## EXERCISE DETAILS
Count every line below that contains "fairness", then state the total with no other output.
-- DATA EXTRACTS follows --
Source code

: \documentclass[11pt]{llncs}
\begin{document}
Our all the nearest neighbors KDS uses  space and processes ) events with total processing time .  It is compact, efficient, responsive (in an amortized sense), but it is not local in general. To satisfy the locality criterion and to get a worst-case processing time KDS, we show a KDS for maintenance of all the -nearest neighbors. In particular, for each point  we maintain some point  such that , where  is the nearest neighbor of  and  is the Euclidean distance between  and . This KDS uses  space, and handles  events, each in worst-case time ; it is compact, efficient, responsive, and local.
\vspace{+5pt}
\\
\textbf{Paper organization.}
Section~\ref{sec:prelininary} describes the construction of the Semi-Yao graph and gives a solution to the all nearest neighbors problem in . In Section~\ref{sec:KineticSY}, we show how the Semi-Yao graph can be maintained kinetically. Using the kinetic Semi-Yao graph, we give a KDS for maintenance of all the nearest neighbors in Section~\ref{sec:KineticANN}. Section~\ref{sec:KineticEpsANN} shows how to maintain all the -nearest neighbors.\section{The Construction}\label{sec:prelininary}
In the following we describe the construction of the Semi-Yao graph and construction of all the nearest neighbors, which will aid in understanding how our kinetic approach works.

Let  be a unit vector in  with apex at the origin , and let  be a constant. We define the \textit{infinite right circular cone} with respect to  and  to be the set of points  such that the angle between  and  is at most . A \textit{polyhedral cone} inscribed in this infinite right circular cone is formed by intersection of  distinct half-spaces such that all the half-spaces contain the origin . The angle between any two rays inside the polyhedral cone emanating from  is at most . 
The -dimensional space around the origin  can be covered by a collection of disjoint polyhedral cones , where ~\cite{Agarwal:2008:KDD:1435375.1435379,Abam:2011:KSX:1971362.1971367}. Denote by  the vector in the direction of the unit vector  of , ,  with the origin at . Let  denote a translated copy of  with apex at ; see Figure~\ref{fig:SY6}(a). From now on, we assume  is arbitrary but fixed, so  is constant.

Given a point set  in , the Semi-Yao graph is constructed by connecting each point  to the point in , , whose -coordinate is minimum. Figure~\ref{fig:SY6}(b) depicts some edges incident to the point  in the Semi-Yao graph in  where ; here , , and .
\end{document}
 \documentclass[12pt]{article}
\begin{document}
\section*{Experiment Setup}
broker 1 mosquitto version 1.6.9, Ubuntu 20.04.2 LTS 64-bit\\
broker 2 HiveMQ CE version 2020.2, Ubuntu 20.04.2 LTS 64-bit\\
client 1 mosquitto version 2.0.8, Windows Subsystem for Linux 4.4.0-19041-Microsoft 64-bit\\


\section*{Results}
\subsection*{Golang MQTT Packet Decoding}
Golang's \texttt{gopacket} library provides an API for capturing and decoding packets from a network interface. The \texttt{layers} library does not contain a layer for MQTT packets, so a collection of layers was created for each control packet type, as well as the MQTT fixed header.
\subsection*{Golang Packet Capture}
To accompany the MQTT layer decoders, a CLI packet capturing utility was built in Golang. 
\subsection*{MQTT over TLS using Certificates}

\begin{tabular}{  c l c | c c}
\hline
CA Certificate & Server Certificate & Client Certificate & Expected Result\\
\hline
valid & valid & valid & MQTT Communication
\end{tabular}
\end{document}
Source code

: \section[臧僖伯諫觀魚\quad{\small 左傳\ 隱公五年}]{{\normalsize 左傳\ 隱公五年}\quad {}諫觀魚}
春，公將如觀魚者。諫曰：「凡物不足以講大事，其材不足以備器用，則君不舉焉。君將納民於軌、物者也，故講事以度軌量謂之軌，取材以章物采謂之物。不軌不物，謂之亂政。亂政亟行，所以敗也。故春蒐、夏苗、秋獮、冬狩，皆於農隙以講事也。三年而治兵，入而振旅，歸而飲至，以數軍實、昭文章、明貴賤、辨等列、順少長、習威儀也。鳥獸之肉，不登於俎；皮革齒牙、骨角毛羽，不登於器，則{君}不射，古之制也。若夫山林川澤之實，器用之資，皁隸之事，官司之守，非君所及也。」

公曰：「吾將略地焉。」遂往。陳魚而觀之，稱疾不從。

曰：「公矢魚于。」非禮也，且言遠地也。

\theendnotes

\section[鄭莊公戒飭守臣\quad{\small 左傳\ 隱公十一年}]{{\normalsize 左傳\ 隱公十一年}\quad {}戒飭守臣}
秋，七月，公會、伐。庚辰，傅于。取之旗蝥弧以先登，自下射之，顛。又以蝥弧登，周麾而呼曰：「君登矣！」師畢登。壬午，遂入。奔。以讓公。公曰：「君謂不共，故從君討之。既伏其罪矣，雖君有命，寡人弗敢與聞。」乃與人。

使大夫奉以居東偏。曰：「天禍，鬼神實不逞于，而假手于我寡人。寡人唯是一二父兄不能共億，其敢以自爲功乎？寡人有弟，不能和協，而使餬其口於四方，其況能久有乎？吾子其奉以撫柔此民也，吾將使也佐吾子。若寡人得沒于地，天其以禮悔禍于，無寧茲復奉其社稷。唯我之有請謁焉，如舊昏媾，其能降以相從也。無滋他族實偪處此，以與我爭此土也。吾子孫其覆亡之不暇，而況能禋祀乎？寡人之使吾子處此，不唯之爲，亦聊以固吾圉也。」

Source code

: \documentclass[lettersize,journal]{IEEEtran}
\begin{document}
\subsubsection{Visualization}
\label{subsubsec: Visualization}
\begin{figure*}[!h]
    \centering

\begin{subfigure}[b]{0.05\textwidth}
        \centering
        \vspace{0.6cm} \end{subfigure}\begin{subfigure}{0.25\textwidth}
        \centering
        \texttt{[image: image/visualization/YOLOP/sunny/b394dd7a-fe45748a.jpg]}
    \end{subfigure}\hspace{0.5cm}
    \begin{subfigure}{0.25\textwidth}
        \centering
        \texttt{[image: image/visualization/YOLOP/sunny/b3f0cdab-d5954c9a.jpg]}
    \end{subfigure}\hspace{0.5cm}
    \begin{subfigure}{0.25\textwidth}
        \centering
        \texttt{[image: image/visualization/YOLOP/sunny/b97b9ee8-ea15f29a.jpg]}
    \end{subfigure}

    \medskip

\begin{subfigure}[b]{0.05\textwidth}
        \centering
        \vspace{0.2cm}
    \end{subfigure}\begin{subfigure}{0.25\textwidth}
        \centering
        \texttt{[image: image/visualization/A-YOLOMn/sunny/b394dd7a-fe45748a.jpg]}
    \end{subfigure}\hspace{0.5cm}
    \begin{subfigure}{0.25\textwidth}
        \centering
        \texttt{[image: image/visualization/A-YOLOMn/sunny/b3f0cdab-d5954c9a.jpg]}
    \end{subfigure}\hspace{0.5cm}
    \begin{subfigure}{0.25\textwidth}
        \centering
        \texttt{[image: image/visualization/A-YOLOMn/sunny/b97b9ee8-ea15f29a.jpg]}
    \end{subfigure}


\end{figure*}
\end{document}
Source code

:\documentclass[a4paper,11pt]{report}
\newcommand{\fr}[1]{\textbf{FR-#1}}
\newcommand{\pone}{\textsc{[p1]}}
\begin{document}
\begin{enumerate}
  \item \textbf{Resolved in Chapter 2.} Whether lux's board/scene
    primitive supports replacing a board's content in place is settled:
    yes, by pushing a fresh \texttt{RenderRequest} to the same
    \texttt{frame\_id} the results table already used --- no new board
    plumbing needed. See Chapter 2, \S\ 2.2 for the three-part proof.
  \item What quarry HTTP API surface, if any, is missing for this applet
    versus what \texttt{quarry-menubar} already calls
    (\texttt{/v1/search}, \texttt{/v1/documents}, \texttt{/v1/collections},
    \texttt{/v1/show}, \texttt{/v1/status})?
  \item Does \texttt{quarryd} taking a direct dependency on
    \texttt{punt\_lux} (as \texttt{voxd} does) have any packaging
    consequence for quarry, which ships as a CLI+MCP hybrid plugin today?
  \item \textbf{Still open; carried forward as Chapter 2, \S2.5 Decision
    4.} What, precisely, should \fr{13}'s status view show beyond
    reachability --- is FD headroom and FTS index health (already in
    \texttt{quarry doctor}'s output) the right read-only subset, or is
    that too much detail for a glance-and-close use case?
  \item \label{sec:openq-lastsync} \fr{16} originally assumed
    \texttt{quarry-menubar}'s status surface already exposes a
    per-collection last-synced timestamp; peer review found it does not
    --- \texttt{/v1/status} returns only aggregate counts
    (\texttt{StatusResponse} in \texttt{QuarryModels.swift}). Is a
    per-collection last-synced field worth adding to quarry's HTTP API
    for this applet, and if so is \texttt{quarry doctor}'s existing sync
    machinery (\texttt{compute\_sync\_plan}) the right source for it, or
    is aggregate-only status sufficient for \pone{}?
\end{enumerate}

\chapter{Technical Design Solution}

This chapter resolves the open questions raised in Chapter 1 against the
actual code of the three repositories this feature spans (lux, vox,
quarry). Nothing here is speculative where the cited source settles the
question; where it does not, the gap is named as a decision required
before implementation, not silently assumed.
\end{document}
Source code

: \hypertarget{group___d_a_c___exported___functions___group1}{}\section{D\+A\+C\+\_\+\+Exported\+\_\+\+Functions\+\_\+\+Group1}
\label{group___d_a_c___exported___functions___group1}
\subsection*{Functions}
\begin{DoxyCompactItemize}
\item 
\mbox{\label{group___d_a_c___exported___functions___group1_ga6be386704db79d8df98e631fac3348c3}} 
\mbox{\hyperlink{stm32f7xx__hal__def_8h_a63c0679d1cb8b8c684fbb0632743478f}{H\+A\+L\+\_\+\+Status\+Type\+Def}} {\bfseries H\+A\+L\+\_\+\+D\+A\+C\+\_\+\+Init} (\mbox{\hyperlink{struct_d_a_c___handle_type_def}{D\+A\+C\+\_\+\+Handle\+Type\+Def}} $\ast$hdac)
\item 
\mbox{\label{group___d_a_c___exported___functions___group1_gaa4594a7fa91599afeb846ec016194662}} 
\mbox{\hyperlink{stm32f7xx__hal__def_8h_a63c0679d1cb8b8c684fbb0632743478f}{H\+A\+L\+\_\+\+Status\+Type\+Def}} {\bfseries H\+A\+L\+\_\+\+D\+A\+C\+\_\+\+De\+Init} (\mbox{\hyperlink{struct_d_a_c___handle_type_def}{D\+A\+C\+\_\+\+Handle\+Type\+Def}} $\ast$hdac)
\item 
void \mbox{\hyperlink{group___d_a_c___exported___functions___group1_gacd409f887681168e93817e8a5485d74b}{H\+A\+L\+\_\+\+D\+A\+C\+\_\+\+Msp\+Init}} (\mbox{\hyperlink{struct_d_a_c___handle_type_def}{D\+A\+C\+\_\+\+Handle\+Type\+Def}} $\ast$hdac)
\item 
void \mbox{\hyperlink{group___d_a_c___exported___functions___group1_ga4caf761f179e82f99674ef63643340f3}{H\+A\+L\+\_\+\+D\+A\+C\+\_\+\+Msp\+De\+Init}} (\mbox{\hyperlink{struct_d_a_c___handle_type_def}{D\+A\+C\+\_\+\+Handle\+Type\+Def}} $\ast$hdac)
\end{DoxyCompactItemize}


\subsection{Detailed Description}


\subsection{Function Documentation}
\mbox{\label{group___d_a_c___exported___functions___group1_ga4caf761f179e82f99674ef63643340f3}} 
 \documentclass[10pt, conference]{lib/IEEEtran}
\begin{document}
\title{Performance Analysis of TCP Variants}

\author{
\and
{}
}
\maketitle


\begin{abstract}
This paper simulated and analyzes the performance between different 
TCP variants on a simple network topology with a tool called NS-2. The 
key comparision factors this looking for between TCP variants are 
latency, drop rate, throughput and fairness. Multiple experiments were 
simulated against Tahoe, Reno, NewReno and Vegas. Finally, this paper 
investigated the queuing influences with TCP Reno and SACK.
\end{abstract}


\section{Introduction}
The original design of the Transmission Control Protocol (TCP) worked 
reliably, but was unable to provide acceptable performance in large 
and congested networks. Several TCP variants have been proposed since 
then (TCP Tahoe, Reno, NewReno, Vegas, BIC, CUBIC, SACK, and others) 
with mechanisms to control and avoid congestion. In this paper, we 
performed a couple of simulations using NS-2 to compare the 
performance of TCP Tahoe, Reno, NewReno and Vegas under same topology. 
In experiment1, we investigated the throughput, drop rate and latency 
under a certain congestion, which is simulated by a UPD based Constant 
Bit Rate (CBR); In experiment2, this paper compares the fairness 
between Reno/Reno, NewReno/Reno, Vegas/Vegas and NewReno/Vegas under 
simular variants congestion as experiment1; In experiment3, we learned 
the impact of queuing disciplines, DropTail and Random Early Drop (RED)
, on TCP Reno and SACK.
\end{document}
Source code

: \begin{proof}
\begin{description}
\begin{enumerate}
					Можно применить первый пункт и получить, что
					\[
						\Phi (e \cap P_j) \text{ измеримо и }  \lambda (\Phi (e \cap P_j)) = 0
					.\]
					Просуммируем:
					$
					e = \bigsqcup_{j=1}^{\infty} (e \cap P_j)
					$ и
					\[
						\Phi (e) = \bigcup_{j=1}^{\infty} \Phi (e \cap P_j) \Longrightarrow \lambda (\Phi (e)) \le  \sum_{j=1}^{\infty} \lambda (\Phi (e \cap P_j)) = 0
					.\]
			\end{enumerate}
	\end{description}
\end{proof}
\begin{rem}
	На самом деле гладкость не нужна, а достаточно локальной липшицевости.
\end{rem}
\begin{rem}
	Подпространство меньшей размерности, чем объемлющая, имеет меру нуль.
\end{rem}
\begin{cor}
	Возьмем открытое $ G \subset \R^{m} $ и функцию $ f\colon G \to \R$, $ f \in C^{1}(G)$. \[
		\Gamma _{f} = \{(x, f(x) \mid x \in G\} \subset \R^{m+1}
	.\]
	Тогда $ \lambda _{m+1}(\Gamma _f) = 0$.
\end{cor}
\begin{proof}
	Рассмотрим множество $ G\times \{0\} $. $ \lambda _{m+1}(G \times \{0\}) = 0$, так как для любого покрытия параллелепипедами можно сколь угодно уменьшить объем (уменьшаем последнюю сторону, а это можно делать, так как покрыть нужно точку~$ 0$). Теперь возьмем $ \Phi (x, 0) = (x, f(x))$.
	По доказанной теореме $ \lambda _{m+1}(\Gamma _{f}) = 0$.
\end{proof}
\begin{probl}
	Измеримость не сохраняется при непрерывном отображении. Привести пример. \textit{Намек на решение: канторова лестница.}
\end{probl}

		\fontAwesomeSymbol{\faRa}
-- DATA EXTRACTS concluded --
## TASK RESULT
2